Pacific Partnership begins with a daunting challenge: several hundred people, many of whom recently met, need to move tons of equipment into a foreign country; travel to work in a military landing craft, a large Rigid Hull Inflatable Boat (RHIB), or by Navy helicopter; move overland to a location they have never seen; and work smoothly and efficiently from the moment they arrive until departure. Building a cohesive unit that operates on the basis of a unified mission statement, as well as smaller units for logistics, medical, dental, veterinarian, and engineering projects, has defined life aboard the USS Cleveland since leaving Pearl Harbor on April 4.
Life aboard ship contributes greatly to the critical team-building aspect of the mission. Participants share close quarters, eat meals together, practice drills together, and are always within walking distance of the next meeting (a mixed blessing...). As Commander Ashley Papp of the Royal Australian Navy wrote in his recent blog, learning to work together now will pay huge dividends in times of crisis, and ensure that we deliver "…the right support, at the right time, in the right way when needed.” Part of my personal mission responsibility is to present historical/cultural/overview briefs to everyone on the ship before arriving in the next country -- about 10 briefs to 50 people in each session. It is an opportunity to meet and work with every person on this remarkable journey.

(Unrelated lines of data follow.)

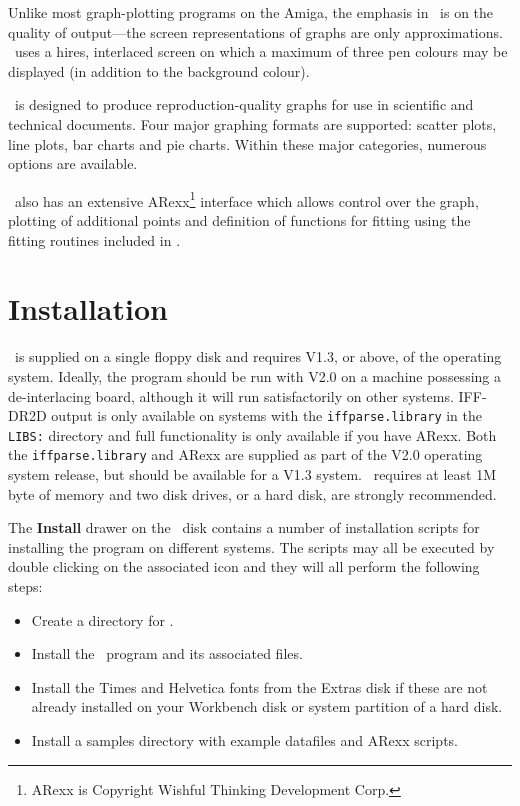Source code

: Unlike most graph-plotting programs on the Amiga, the emphasis in \amplot\ is on 
the quality of output---the screen representations of graphs are only 
approximations. \amplot\ uses a hires, interlaced screen
on which a maximum of three
pen colours may be displayed (in addition to the background colour).

\amplot\ is designed to produce reproduction-quality graphs for use in scientific 
and technical documents. Four major graphing formats are supported: scatter plots, 
line plots, bar charts and pie charts. Within these major categories, numerous 
options are available.

\amplot\ also has an extensive ARexx\footnote{ARexx is Copyright Wishful Thinking 
Development Corp.} interface which allows control over the graph, 
plotting of additional points and definition of functions for fitting using the 
fitting routines included in \amplot.


\section{Installation}
\amplot\ is supplied on a single floppy disk and
requires V1.3, or above, of the operating system.
%
Ideally, the program should be run with V2.0 on a machine 
possessing a de-interlacing board, although it will run satisfactorily on other 
systems. IFF-DR2D output is only available on systems with 
the {\tt iffparse.library}
in the {\tt LIBS:} directory and full functionality is only available if you have 
ARexx.
Both the {\tt iffparse.library} and ARexx are supplied as part of the V2.0 operating 
system release, but should be available for a V1.3 system.
%
\amplot\ requires at least 1M byte of memory and two disk drives, 
or a hard disk, are strongly recommended.

The {\bf Install} drawer on the \amplot\ disk contains a number of installation 
scripts for installing the program on different systems. The scripts may all be 
executed by double clicking on the associated icon and they will all perform the 
following steps:
\begin{itemize}
\item Create a directory for \amplot.
\item Install the \amplot\ program and its associated files.
\item Install the Times and Helvetica fonts from the Extras disk if these are not 
already installed on your Workbench disk or system partition of a hard disk.
\item Install a samples directory with example datafiles and ARexx scripts.
\end{itemize}

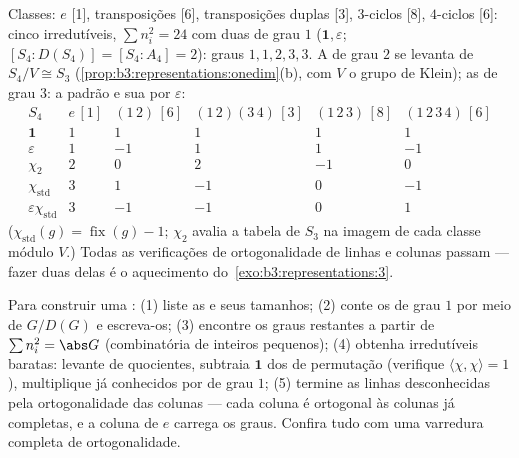 \begin{example}[A tabela de $S_4$]\label{ex:b3:representations:s4}
Classes: $e$ [1], transposições [6], transposições duplas [3],
$3$-ciclos [8], $4$-ciclos [6]: cinco irredutíveis, $\sum n_i^2 =
24$ com
duas de grau $1$ ($\mathbf 1, \varepsilon$; $[S_4 :
D(S_4)] = [S_4 : A_4] = 2$): graus $1, 1, 2, 3, 3$. A de grau $2$ se
levanta de $S_4/V \cong S_3$ (\cref{prop:b3:representations:onedim}(b), com $V$ o grupo de Klein); as
de grau $3$: a  padrão e sua  por $\varepsilon$:
\[
\begin{array}{c|ccccc}
S_4 & e\,[1] & (1\,2)\,[6] & (1\,2)(3\,4)\,[3] &
(1\,2\,3)\,[8] & (1\,2\,3\,4)\,[6]\\
\hline
\mathbf 1 & 1 & 1 & 1 & 1 & 1\\
\varepsilon & 1 & -1 & 1 & 1 & -1\\
\chi_2 & 2 & 0 & 2 & -1 & 0\\
\chi_{\mathrm{std}} & 3 & 1 & -1 & 0 & -1\\
\varepsilon\chi_{\mathrm{std}} & 3 & -1 & -1 & 0 & 1
\end{array}
\]
($\chi_{\mathrm{std}}(g) = \operatorname{fix}(g) - 1$; $\chi_2$ avalia a tabela de $S_3$ na imagem de cada
classe módulo $V$.) Todas as verificações de ortogonalidade de
linhas e colunas passam --- fazer duas delas é o aquecimento do~\cref{exo:b3:representations:3}.
\end{example}

\begin{method}\label{met:b3:representations:table}
Para construir uma : (1) liste as  e seus tamanhos; (2) conte os  de grau $1$ por
meio de $G/D(G)$ e escreva-os; (3) encontre os graus restantes a
partir de $\sum n_i^2 = \abs G$ (combinatória de inteiros pequenos); (4) obtenha
irredutíveis baratas: levante de quocientes, subtraia $\mathbf 1$ dos
 de permutação (verifique $\langle\chi,\chi\rangle = 1$), multiplique  já
conhecidos por  de grau $1$; (5) termine as linhas
desconhecidas pela ortogonalidade das colunas --- cada coluna é
ortogonal às colunas já completas, e a coluna de $e$ carrega os
graus. Confira tudo com uma varredura completa de ortogonalidade.
\end{method}

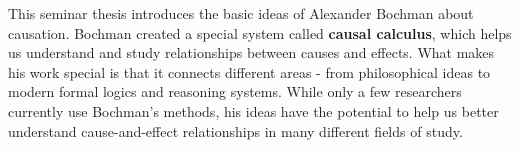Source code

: \documentclass[seminar,palatino,english]{AIGpaper}
\newcommand{\ignore}[1]{}
\begin{document}
This seminar thesis introduces the basic ideas of Alexander Bochman about causation. Bochman created a special system called \textbf{causal calculus}, which helps us understand and study relationships between causes and effects. What makes his work special is that it connects different areas - from philosophical ideas to modern formal logics and reasoning systems. While only a few researchers currently use Bochman's methods, his ideas have the potential to help us better understand cause-and-effect relationships in many different fields of study.


\ignore{
    \begin{itemize}
        \item Basis for integrating Pearl.
        \item Asymmetry between language/semantics.
        \item Holistic view of propositions.
    \end{itemize}
}



\newpage
{\footnotesize
    \printbibliography
}

\end{document}
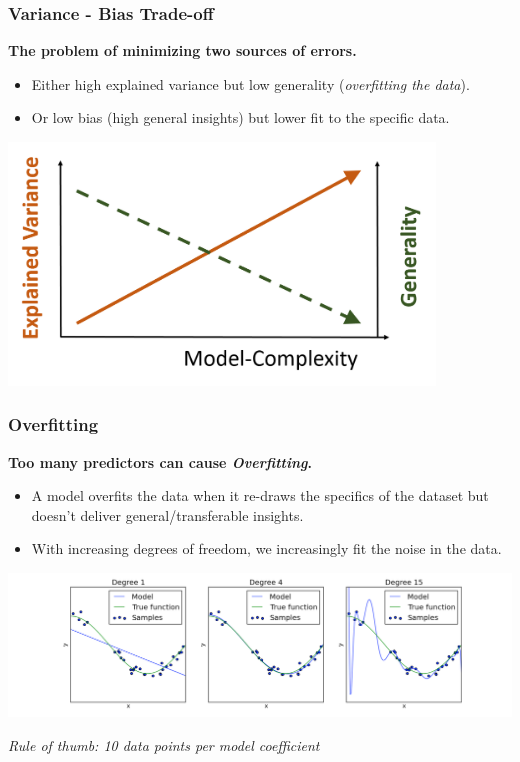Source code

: \documentclass{beamer}
\begin{document}
\begin{frame}
  \frametitle{Variance - Bias Trade-off}
  \textbf{The problem of minimizing two sources of errors.}
  
  \begin{itemize}
    \item Either high explained variance but low generality (\textit{overfitting the data}).
    \item Or low bias (high general insights) but lower fit to the specific data.
  \end{itemize}
  
  \begin{center}
    \includegraphics[width=0.85\textwidth]{figures/var-bias-tradeoff.png} 
  \end{center}
\end{frame}

\begin{frame}
  \frametitle{Overfitting}
  \textbf{Too many predictors can cause \textit{Overfitting}.}
  
  \begin{itemize}
    \item A model overfits the data when it re-draws the specifics of the dataset but doesn't deliver general/transferable insights.
    \item With increasing degrees of freedom, we increasingly fit the noise in the data.
  \end{itemize}
  \vspace{0.5cm}
        
    \centering\includegraphics[width=1\textwidth]{lectures/day_3_LM_refresh_II/figures/overfitting.png}
    \vspace{0.5cm}

    \textit{Rule of thumb: 10 data points per model coefficient}
\end{frame}
\end{document}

We are currently very close to Tonga, which was emphasized by the “loss” of a full day. We fell asleep on Sunday, crossed that imaginary line in the Pacific Ocean (the International Date Line) and woke up on Tuesday. April 11 is blank in our diaries and calendars. Pacific Partnership last visited in 2009, to the Ha'apai island group. (Tonga is composed of three island groups of 170 islands, 40 of which are inhabited.) Pacific Partnership 2011 will work throughout the northernmost island group, known as Vava'u. While in Vava'u, we will send a team south to the Ha'apai group to evaluate the impact of Pacific Partnership 2009 for the local population. Evaluations here and in other locations from past missions will provide important data for future Pacific Partnership missions.